BEGIN Given records
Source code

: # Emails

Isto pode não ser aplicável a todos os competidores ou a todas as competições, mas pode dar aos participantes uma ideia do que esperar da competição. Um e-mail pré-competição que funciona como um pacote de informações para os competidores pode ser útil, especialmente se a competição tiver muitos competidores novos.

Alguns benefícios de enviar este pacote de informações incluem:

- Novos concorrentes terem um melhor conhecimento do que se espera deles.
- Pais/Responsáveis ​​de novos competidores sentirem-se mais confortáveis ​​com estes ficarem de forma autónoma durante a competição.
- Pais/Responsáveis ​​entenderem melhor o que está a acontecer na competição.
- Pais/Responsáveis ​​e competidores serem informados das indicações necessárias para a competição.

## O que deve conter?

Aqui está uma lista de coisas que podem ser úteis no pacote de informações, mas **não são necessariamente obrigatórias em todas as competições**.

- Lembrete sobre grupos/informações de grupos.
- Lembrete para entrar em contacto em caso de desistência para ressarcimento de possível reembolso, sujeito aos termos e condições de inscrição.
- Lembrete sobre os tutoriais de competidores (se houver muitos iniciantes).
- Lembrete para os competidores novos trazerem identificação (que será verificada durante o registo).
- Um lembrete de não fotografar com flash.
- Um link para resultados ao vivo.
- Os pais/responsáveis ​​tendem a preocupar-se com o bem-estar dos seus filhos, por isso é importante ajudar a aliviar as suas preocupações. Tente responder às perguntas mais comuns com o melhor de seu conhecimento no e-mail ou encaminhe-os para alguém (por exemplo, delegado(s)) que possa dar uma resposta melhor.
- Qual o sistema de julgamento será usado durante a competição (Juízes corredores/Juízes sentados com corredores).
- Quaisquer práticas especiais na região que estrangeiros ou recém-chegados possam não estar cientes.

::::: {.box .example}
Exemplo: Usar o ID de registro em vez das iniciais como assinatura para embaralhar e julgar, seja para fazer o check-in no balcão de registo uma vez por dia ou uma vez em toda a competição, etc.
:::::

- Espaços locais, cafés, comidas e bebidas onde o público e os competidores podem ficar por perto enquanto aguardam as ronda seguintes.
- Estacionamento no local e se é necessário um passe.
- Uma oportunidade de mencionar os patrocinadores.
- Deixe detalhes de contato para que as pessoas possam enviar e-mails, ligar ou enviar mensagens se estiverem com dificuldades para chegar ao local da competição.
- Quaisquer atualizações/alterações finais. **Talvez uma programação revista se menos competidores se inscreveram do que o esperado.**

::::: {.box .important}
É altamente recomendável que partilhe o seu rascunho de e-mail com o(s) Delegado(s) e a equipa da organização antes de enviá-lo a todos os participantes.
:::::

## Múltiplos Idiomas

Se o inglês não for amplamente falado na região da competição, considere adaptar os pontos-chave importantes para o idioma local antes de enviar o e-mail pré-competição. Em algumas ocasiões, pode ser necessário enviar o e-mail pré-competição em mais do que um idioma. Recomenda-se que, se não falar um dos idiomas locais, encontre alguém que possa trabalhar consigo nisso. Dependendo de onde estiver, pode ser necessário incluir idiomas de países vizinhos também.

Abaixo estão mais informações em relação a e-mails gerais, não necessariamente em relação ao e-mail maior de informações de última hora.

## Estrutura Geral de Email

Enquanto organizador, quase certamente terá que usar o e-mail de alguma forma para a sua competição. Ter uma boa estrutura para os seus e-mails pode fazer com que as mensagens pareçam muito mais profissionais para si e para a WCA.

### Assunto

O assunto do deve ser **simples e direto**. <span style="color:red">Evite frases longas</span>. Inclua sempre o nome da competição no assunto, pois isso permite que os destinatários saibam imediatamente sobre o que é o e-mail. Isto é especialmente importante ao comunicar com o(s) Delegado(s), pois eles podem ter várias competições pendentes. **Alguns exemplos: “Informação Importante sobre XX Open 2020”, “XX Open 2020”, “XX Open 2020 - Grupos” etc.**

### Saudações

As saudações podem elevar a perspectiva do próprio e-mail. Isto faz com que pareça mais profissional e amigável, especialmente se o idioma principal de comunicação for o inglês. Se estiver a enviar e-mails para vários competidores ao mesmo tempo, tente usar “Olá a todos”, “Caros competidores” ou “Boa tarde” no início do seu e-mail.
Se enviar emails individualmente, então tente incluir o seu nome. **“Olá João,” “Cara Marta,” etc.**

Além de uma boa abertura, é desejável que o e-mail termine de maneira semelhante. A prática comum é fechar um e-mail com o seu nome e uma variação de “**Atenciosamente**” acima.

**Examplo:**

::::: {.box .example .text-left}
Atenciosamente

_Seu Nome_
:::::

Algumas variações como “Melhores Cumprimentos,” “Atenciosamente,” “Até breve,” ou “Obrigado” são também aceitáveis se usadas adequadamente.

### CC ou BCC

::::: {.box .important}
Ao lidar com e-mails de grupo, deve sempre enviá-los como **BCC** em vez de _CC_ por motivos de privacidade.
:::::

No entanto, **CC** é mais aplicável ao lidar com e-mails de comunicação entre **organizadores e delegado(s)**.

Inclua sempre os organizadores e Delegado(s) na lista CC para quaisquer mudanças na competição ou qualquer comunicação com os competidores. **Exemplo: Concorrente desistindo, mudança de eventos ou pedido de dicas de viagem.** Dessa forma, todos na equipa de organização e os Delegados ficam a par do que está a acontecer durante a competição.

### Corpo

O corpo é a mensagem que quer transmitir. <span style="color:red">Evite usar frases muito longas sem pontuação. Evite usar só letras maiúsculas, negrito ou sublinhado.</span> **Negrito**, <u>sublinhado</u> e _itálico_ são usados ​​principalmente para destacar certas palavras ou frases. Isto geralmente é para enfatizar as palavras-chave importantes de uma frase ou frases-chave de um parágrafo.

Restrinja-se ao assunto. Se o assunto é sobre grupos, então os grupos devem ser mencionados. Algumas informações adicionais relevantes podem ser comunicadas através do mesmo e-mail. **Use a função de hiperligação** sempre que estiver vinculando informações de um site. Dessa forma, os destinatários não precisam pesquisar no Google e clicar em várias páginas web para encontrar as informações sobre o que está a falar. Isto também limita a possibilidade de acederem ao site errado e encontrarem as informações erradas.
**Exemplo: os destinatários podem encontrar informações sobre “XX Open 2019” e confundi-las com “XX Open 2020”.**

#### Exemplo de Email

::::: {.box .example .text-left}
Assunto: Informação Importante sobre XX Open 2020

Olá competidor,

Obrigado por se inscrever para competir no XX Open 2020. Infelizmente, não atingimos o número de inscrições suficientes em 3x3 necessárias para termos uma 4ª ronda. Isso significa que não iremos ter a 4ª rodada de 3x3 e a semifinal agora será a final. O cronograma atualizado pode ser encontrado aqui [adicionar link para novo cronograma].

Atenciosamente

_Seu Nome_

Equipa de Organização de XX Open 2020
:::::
END Given records
• _What to do_: From the records above, show each line that contains the word "mesmo".

• _Exercise solution_:
As saudações podem elevar a perspectiva do próprio e-mail. Isto faz com que pareça mais profissional e amigável, especialmente se o idioma principal de comunicação for o inglês. Se estiver a enviar e-mails para vários competidores ao mesmo tempo, tente usar “Olá a todos”, “Caros competidores” ou “Boa tarde” no início do seu e-mail.
Restrinja-se ao assunto. Se o assunto é sobre grupos, então os grupos devem ser mencionados. Algumas informações adicionais relevantes podem ser comunicadas através do mesmo e-mail. **Use a função de hiperligação** sempre que estiver vinculando informações de um site. Dessa forma, os destinatários não precisam pesquisar no Google e clicar em várias páginas web para encontrar as informações sobre o que está a falar. Isto também limita a possibilidade de acederem ao site errado e encontrarem as informações erradas.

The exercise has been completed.